Sampai disini Kun Hong menarik napas panjang, lalu disambungnya lebih bersemangat lagi,

“padahal kalau tidak ada rakyat, takkan ada raja, takkan ada pembesar seperti Taijin ini, takkan ada istana-istana indah ini. Hemmm, sudah banyak kubaca tentang manusia-manusia yang menyebut diri sendiri pemimpin dan pembesar seperti Taijin dan sebangsanya. Diwaktu perang? Ah, ada rakyat yang maju! Diwaktu banjir? Musim kering panjang? Ada rakyat yang menanggulangi.
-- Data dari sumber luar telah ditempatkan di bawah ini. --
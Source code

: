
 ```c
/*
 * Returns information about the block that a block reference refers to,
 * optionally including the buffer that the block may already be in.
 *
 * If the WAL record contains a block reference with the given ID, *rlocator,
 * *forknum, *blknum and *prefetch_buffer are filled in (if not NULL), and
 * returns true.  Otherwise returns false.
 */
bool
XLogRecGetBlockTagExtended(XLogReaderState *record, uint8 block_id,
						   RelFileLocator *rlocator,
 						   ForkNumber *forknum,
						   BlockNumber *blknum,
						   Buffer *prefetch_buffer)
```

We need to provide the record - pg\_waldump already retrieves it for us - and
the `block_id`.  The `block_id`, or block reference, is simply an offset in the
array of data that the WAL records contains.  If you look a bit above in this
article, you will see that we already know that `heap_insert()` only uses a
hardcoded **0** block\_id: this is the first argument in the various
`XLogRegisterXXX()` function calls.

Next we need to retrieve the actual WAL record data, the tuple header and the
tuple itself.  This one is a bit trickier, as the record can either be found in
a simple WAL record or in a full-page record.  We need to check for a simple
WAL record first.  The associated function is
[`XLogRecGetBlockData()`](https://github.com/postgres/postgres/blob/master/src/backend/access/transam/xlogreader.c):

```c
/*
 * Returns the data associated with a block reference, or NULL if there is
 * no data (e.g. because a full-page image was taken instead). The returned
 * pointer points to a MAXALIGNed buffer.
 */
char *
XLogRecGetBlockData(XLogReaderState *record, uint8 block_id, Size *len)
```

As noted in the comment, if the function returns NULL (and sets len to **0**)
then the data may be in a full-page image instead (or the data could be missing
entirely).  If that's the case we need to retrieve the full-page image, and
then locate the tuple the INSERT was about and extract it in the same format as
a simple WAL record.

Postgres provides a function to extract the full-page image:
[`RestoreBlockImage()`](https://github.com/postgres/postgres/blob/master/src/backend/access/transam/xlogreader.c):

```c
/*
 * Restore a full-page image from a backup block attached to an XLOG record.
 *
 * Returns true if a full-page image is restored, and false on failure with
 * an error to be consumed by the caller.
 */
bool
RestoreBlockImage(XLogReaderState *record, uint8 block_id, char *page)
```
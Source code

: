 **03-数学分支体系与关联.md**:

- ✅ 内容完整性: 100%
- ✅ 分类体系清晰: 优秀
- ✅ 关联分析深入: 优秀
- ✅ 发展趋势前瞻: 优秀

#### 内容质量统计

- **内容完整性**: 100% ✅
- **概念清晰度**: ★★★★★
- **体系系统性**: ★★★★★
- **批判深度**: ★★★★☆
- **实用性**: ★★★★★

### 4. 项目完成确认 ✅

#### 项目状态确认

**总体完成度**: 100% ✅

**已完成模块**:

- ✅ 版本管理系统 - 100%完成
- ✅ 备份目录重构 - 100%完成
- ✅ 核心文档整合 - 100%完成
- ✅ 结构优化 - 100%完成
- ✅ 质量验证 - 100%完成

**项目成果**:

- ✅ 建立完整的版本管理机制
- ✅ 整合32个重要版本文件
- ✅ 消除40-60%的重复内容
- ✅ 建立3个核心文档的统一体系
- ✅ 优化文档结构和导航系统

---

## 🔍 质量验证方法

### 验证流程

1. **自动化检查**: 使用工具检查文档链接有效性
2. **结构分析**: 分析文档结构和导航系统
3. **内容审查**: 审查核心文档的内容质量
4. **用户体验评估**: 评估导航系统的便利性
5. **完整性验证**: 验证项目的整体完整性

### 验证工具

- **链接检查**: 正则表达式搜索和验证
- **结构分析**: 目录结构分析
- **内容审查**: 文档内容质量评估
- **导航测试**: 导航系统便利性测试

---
Tapi kalau sudah mabuk penghidupan mewah dan enak rakyat dilupakan!”

Saking kaget, heran dan kagumnya, wajah Tan-taijin berubah-ubah dan wajah pemuda tampan itu kini menjadi merah sekali. Melihat wajah pembesar itu, Kun Hong makin bersemangat.

“Ah, Taijin terheran? Ha-ha, aku berani bertaruh bahwa orang seperti Taijin ini tak pernah keluar dari kota raja, setiap hari hanya mencium bau masakan sedap, melihat wanita cantik dan memakai pakaian indah. Coba Taijin tengok ke dusun-dusun, ke gunung-gunung, ke pinggir-pinggir laut, tengoklah kehidupan rakyat kecil disana. Mungkin Taijin akan terbuka mata dan tidak berani lagi menari-nari diatas kemelaratan rakyat, berlaku sewenang-wenang, menangkap orang-orang tak berdosa, merampas gadis-gadis begitu saja…”

“Tutup mulutmu! Kau tak tahu dengan siapa kau bicara!” 

Tiba-tiba pemuda tampan itu melompat maju dan “plak! Plak!” kedua pipi Kun Hong ditamparnya kanan kiri. Mata pemuda tampan itu berapi-api, marah sekali ia rupanya.

“Jangan, Tan-ji….! Mundurlah… betapapun juga, dia bicara tentang kenyataan, tentang kebenaran dan keadilan!”

“Tapi ia kurang ajar, Pek-hu. Ah, muak perutku melihatnya!” 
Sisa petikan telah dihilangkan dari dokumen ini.